L'ambassadeur de la république de Venise à Vienne avait une maîtresse qui raffolait de musique; le vieux maître de chapelle Porpora était commensal de l'ambassadeur et avait trouvé une espèce de retraite dans son hôtel. Haydn fut introduit auprès de la belle Wilhelmine, la maîtresse de l'ambassadeur, en qualité de claveciniste accompagnateur. Elle proposa au jeune musicien de la suivre aux bains de Manensdorf où elle allait passer quelque temps. Haydn accepta avec d'autant plus d'empressement, que Porpora était du voyage, et qu'il brûlait du désir de recevoir quelques leçons de cet homme célèbre qui avait été l'heureux rival de Haendel.
Porpora était un vieillard quinteux et morose, peu bienveillant de sa nature; il ne se souciait guère de perdre son temps à donner des leçons qu'on ne lui paierait qu'en reconnaissance. Haydn parvint cependant à en obtenir quelques bons conseils; mais que ne dut-il pas faire pour captiver les bonnes grâces du professeur récalcitrant! Levé avant le jour, il brossait soigneusement ses habits, nettoyait ses souliers, préparait sa perruque et se regardait comme très-heureux lorsque ses soins journaliers n'étaient pas accueillis par quelque bourrade. A la fin, cependant, tant de persévérance et d'abnégation, et peut-être aussi ses rares dispositions musicales, finirent par triompher de la résistance de Porpora; touché des soins et des attentions respectueuses de ce domestique volontaire, il consentit à lui donner quelques leçons. Haydn en profita si bien, qu'à son retour à Vienne, l'ambassadeur, étonné de ses progrès en l'entendant accompagner sa maîtresse chantant une des cantates si difficiles de Porpora, fit à notre jeune homme une pension de six sequins par mois.

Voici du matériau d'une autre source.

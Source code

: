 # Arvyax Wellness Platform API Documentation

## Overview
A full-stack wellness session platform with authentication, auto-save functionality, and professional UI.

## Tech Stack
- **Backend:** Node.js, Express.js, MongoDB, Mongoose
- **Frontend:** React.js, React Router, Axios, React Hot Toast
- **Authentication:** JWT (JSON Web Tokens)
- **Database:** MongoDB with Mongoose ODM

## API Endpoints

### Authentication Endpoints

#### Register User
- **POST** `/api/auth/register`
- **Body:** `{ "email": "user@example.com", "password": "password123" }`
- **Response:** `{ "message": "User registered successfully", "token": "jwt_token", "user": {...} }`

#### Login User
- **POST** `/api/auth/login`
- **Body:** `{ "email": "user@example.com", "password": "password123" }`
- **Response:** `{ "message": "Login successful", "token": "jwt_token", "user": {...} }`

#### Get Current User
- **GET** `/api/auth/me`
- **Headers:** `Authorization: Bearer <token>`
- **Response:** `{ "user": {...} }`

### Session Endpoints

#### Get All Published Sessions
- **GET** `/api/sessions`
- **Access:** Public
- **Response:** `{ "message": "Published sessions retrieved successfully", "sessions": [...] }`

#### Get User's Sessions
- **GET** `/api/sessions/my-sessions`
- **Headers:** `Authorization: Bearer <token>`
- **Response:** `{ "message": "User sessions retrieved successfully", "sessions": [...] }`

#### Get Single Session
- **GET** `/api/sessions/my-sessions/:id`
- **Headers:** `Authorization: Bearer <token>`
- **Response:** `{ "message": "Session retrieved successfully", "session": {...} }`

Haydn fut alors le plus heureux des hommes: il put largement acquitter sa part des dépenses de la communauté, et n'en mit que plus d'ardeur à rechercher en ville des leçons dont le produit augmentât le bien-être de leur ménage d'artistes. Il ne cessait de composer des morceaux qu'il faisait jouer à ses élèves; mais il y attachait si peu d'importance, qu'il les leur laissait et ne s'en occupait plus, une fois qu'ils étaient composés. Quelques-uns de ces morceaux furent entendus par des appréciateurs dignes de les comprendre; plusieurs furent gravés sans le consentement et à l'insu d'Haydn, qui ne se doutait même pas qu'il pût tirer le moindre profit de son talent de compositeur, et sa réputation commençait déjà à se répandre à Vienne et chez les éditeurs sans que, dans son adorable naïveté, il se crût autre chose qu'un pauvre musicien gagnant péniblement sa vie à donner des leçons et à jouer dans quelques orchestres.